Working in Italy as an Employee of a Foreign Company

Working as an employee full time in Italy

If you are an employer outside Italy and thinking of hiring an employee who will be working from Italy, the legal, tax and social security ramifications can be complex.
 
If you are an employee thinking of working remotely for a non Italian employer then the first step is to discuss the position with your employer. How the employer decides to structure the working arrangements in line with the following considerations of this article, will determine how you are going to comply with your Italian tax obligations.
 
Planning and necessary actions must be  undertaken before the move and before starting work from Italian soil. It is for example, often difficult in an Italian context to “backdate” applications to the authorities, at least without the application of penalties.  Timescales to gather and execute/legalise  documents necessary for registrations can be lengthy. 

Liability of the employer to Italian social security

If the employee is resident in Italy and/or working for a substantial part of their time from Italian soil as an employee of a non Italian employer, then the employer will likely need to register as such  (via a representative office and legally appointed social security representative) in order to pay the social security contributions. Under Italian law social security is due based, by default,  on where the employment is carried out.  Exemption from the Italian charge for all or some of the contributions may be available  e.g.
  • under EU rules if the employee is a posted worker, or working and living in different EU countries);
  • under the EU  Framework Agreement on cases of habitual cross-border telework (remote work)  for individuals who work less than 50% of the time in the country of residence , spending the majority of their working time in the country where their employer is established.
  • under a specific bilateral agreement  (e.g. the U.S./Italy Social Security Agreement)
  • the terms of the Protocol on Social Security Coordination under the UK/(EU Withdrawal Agreement and the EU Trade and Cooperation Agreement and possibly the UK/Italy social security treaty 

depending on nationality, the facts and circumstances

However any exemption is generally conditional on proving that the employee pays contributions elsewhere, and, depending on the circumstances, Italian social security and/or healthcare contributions or taxes may in any event be due by the employer.

Management level workers may be entitled to additional welfare benefits   work, such as additional unemployment benefits, life and health insurance  schemes.

INAIL: Compulsory Insurance for Workplace Accidents and Occupational Diseases

 

General Rule

As a general rule all  employers must insure their workers with INAIL (the Italian Institute for Workplace Insurance) if the employment relationship arises in Italy or the work is performed in Italy, regardless of the workers’ nationality. Exceptions may exist, e.g. (i) an applicable international social-security agreement, provides otherwise,  or (ii) under EU regulations relating to  the posted worker or remote worker regimes, that places insurance elsewhere.  Given the penalties for failure to insure,  which can extend to criminal penalties,  a decision not to insure an employee should always be taken on the basis of specific professional advice to the effect that  an exemption applies, and that coverage under alternative insurance arrangements, which meet the minimum standards under EU/Italian law, is in place.

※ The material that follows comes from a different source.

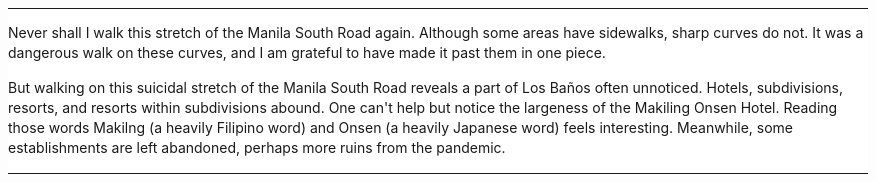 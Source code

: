 ***

Never shall I walk this stretch of the Manila South Road again. Although some areas have sidewalks, sharp curves do not. It was a dangerous walk on these curves, and I am grateful to have made it past them in one piece.

But walking on this suicidal stretch of the Manila South Road reveals a part of Los Baños often unnoticed. Hotels, subdivisions, resorts, and resorts within subdivisions abound. One can't help but notice the largeness of the Makiling Onsen Hotel. Reading those words Makilng (a heavily Filipino word) and Onsen (a heavily Japanese word) feels interesting. Meanwhile, some establishments are left abandoned, perhaps more ruins from the pandemic.

***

If a non Italian resident employer does not have a registered branch in Italy, they  must appoint a legal representative in Italy, via a legalised power of attorney, to handle INAIL registration, classification of risk category, premium calculations, declarations, and payment deadlines.  Typically this will be the same person who is appointed to handle social security matters.

Possible Exceptions

  • International agreements. If a social-security convention exists between Italy and the employer’s (or employee’s) country, it may alter or displace the INAIL obligation for the period and circumstances covered by the agreement.

  • Posting (secondment  – distacco). EU and Italian posted worker rules create specific exceptions in defined cases, potentially keeping coverage under the home-country scheme when the legal conditions are met and properly documented.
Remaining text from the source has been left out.